私は、愛媛県医師会常任理事として、医事紛争処理を担当するようになって8年になります。これまでに多くの事件に関わってきました。医事紛争とは、一言でいえば、医師にも患者にも“悲惨と消耗と荒廃”しか残らないものと考えています。医事紛争処理委員会の委員すべてが“明日は我が身という暗い気持ち”で、毎回審議に参加していると思っています。医療民事裁判件数は毎年減少傾向にあるとはいえ、日本医療機能評価機構の医療事故やヒアリハット報告件数は増加しています。医療事故も医療ミスも決して無くなることはありません。むしろ、事故やミスは、いつでもどこでもだれにでも必ず起こり得るもの、と肝に銘じておくべきでしょう。

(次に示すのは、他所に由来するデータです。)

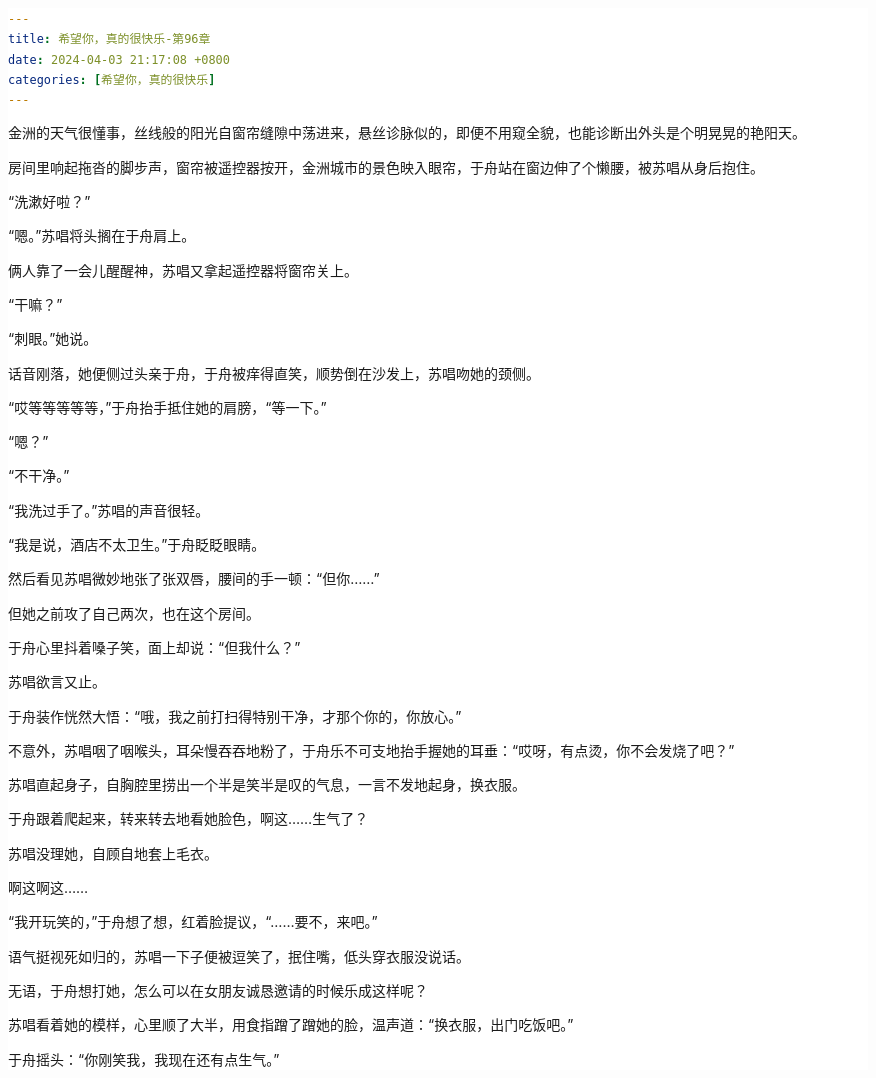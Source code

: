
 ```yaml
---
title: 希望你，真的很快乐-第96章
date: 2024-04-03 21:17:08 +0800
categories: [希望你，真的很快乐]
---
```


金洲的天气很懂事，丝线般的阳光自窗帘缝隙中荡进来，悬丝诊脉似的，即便不用窥全貌，也能诊断出外头是个明晃晃的艳阳天。

房间里响起拖沓的脚步声，窗帘被遥控器按开，金洲城市的景色映入眼帘，于舟站在窗边伸了个懒腰，被苏唱从身后抱住。

“洗漱好啦？”

“嗯。”苏唱将头搁在于舟肩上。

俩人靠了一会儿醒醒神，苏唱又拿起遥控器将窗帘关上。

“干嘛？”

“刺眼。”她说。

话音刚落，她便侧过头亲于舟，于舟被痒得直笑，顺势倒在沙发上，苏唱吻她的颈侧。

“哎等等等等等，”于舟抬手抵住她的肩膀，“等一下。”

“嗯？”

“不干净。”

“我洗过手了。”苏唱的声音很轻。

“我是说，酒店不太卫生。”于舟眨眨眼睛。

然后看见苏唱微妙地张了张双唇，腰间的手一顿：“但你……”

但她之前攻了自己两次，也在这个房间。

于舟心里抖着嗓子笑，面上却说：“但我什么？”

苏唱欲言又止。

于舟装作恍然大悟：“哦，我之前打扫得特别干净，才那个你的，你放心。”

不意外，苏唱咽了咽喉头，耳朵慢吞吞地粉了，于舟乐不可支地抬手握她的耳垂：“哎呀，有点烫，你不会发烧了吧？”

苏唱直起身子，自胸腔里捞出一个半是笑半是叹的气息，一言不发地起身，换衣服。

于舟跟着爬起来，转来转去地看她脸色，啊这……生气了？

苏唱没理她，自顾自地套上毛衣。

啊这啊这……

“我开玩笑的，”于舟想了想，红着脸提议，“……要不，来吧。”

语气挺视死如归的，苏唱一下子便被逗笑了，抿住嘴，低头穿衣服没说话。

无语，于舟想打她，怎么可以在女朋友诚恳邀请的时候乐成这样呢？

苏唱看着她的模样，心里顺了大半，用食指蹭了蹭她的脸，温声道：“换衣服，出门吃饭吧。”

于舟摇头：“你刚笑我，我现在还有点生气。”
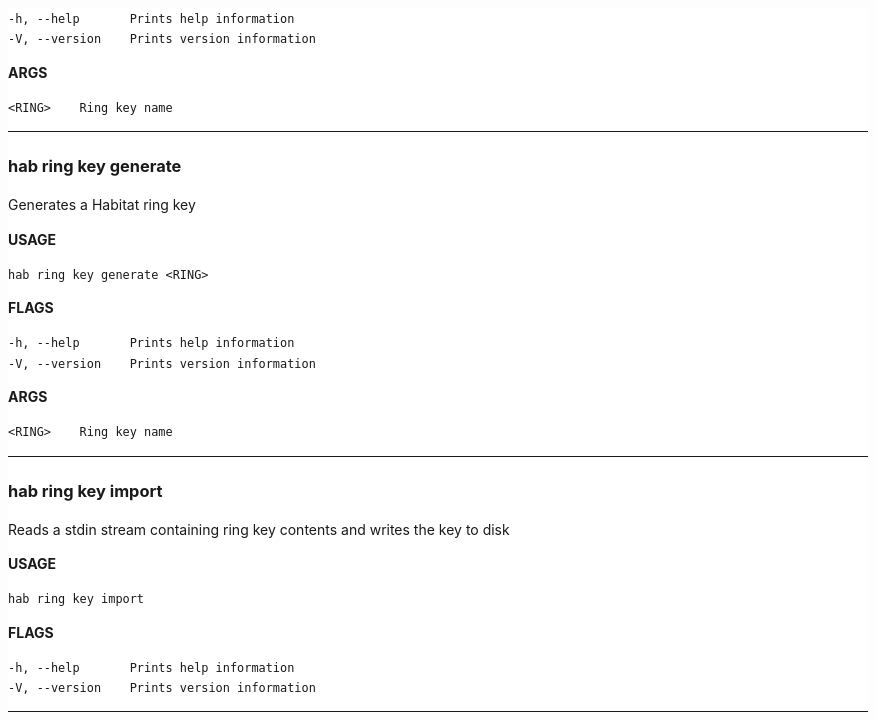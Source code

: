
 ```
-h, --help       Prints help information
-V, --version    Prints version information
```

**ARGS**

```
<RING>    Ring key name
```



---

### hab ring key generate

Generates a Habitat ring key

**USAGE**

```
hab ring key generate <RING>
```

**FLAGS**

```
-h, --help       Prints help information
-V, --version    Prints version information
```

**ARGS**

```
<RING>    Ring key name
```



---

### hab ring key import

Reads a stdin stream containing ring key contents and writes the key to disk

**USAGE**

```
hab ring key import
```

**FLAGS**

```
-h, --help       Prints help information
-V, --version    Prints version information
```




---
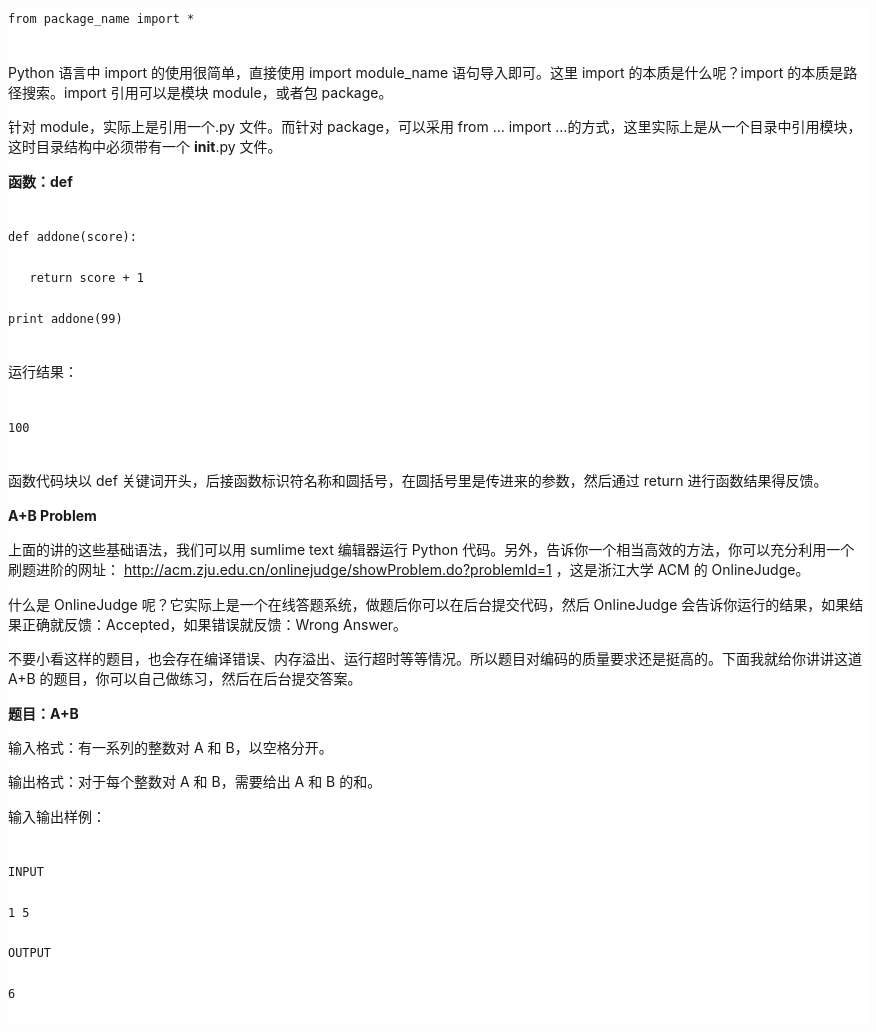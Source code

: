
 ```
from package_name import *


```

Python 语言中 import 的使用很简单，直接使用 import module_name 语句导入即可。这里 import 的本质是什么呢？import 的本质是路径搜索。import 引用可以是模块 module，或者包 package。

针对 module，实际上是引用一个.py 文件。而针对 package，可以采用 from … import …的方式，这里实际上是从一个目录中引用模块，这时目录结构中必须带有一个 __init__.py 文件。

**函数：def**

```

def addone(score):

   return score + 1

print addone(99)


```

运行结果：

```

100


```

函数代码块以 def 关键词开头，后接函数标识符名称和圆括号，在圆括号里是传进来的参数，然后通过 return 进行函数结果得反馈。

**A+B Problem**

上面的讲的这些基础语法，我们可以用 sumlime text 编辑器运行 Python 代码。另外，告诉你一个相当高效的方法，你可以充分利用一个刷题进阶的网址： <http://acm.zju.edu.cn/onlinejudge/showProblem.do?problemId=1> ，这是浙江大学 ACM 的 OnlineJudge。

什么是 OnlineJudge 呢？它实际上是一个在线答题系统，做题后你可以在后台提交代码，然后 OnlineJudge 会告诉你运行的结果，如果结果正确就反馈：Accepted，如果错误就反馈：Wrong Answer。

不要小看这样的题目，也会存在编译错误、内存溢出、运行超时等等情况。所以题目对编码的质量要求还是挺高的。下面我就给你讲讲这道 A+B 的题目，你可以自己做练习，然后在后台提交答案。

**题目：A+B**

输入格式：有一系列的整数对 A 和 B，以空格分开。

输出格式：对于每个整数对 A 和 B，需要给出 A 和 B 的和。

输入输出样例：

```

INPUT

1 5

OUTPUT

6


```
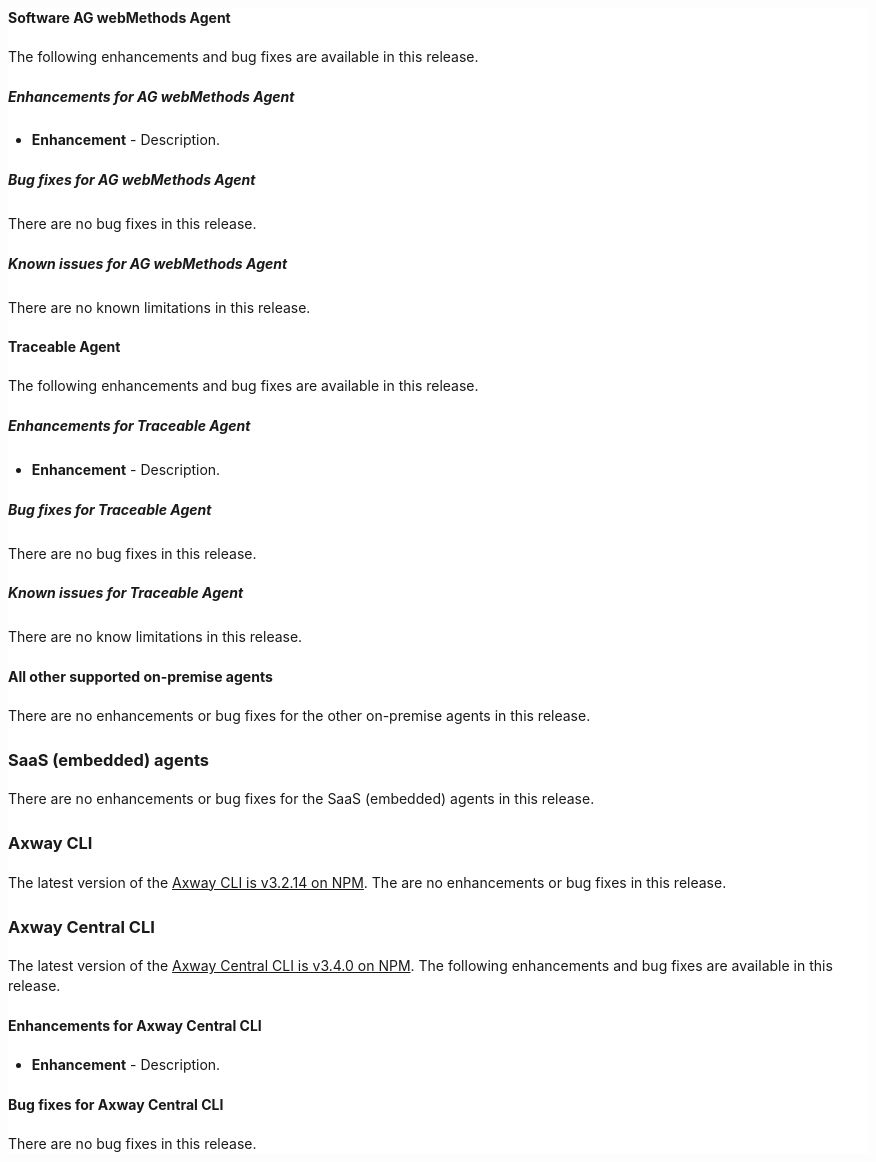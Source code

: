 #### Software AG webMethods Agent

The following enhancements and bug fixes are available in this release.

##### Enhancements for AG webMethods Agent

* **Enhancement** - Description.

##### Bug fixes for AG webMethods Agent

There are no bug fixes in this release.

##### Known issues for AG webMethods Agent

There are no known limitations in this release.

#### Traceable Agent

The following enhancements and bug fixes are available in this release.

##### Enhancements for Traceable Agent

* **Enhancement** - Description.

##### Bug fixes for Traceable Agent

There are no bug fixes in this release.

##### Known issues for Traceable Agent

There are no know limitations in this release.

#### All other supported on-premise agents

There are no enhancements or bug fixes for the other on-premise agents in this release.

### SaaS (embedded) agents

There are no enhancements or bug fixes for the SaaS (embedded) agents in this release.

### Axway CLI

The latest version of the [Axway CLI is v3.2.14 on NPM](https://www.npmjs.com/package/@axway/axway/v/3.2.14). The are no enhancements or bug fixes in this release.

### Axway Central CLI

The latest version of the [Axway Central CLI is v3.4.0 on NPM](https://www.npmjs.com/package/@axway/axway-central-cli/v/3.4.0). The following enhancements and bug fixes are available in this release.

#### Enhancements for Axway Central CLI

* **Enhancement** - Description.

#### Bug fixes for Axway Central CLI

There are no bug fixes in this release.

医事紛争処理委員会審議の中で、事実検証の結果、どう見ても医師に落ち度はないし、患者もクレーマーやモンスターとは思えない、にもかかわらず紛争激化しているという事案が少なくありません。いわゆる“ボタンの掛け違い”ですが、患者・医療者相互の意思疎通を欠いた結果が拗れた膠着状態を惹起しています。この場合の社会的・法律的な収拾策は、“医療者側の説明不足”とか“患者側期待権の侵害”といった言葉で片づけられますが、医療現場の壊れてしまった信頼関係はもう元に戻りません。当たり前のことですが、“拗れたものを繕うよりも拗れないようにすること”の方が簡単であり、いい結果を期待できることは道理です。どこかの国の原発事故対応はこの悪い見本の典型だと思いませんか?

愛媛県医師会では、約4年前から、医事紛争の「初期対応」に着目してきました。具体的には、初期対応の役割を担う「医療メディエーター」の組織的な育成に力を注いできました。現在、愛媛県内の医療機関には、約350名の医療メディエーターが活躍しています。その医療メディエーターのスキル(手技)の極意が、「インタレスト」を的確に把握することなのです。言い換えれば、「私は・・・したい」という「私」メッセージの形で、「隠れた欲求」をキチンと捉えておくことなのです。適切な「インタレスト」が取れておれば、対話によって人間関係が修復され、おのずとWin-Win(双方が満足する)解決に繋がっていきます。応用範囲は紛争場面だけではありません。通常診療中、患者さんを相手に「インタレスト」を考えてみてください。また、仕事中だけではなく、家族や友人や職員に接する時にも、是非とも試してみてください。今までとは違った別世界に足を踏み入れることができるかもしれません。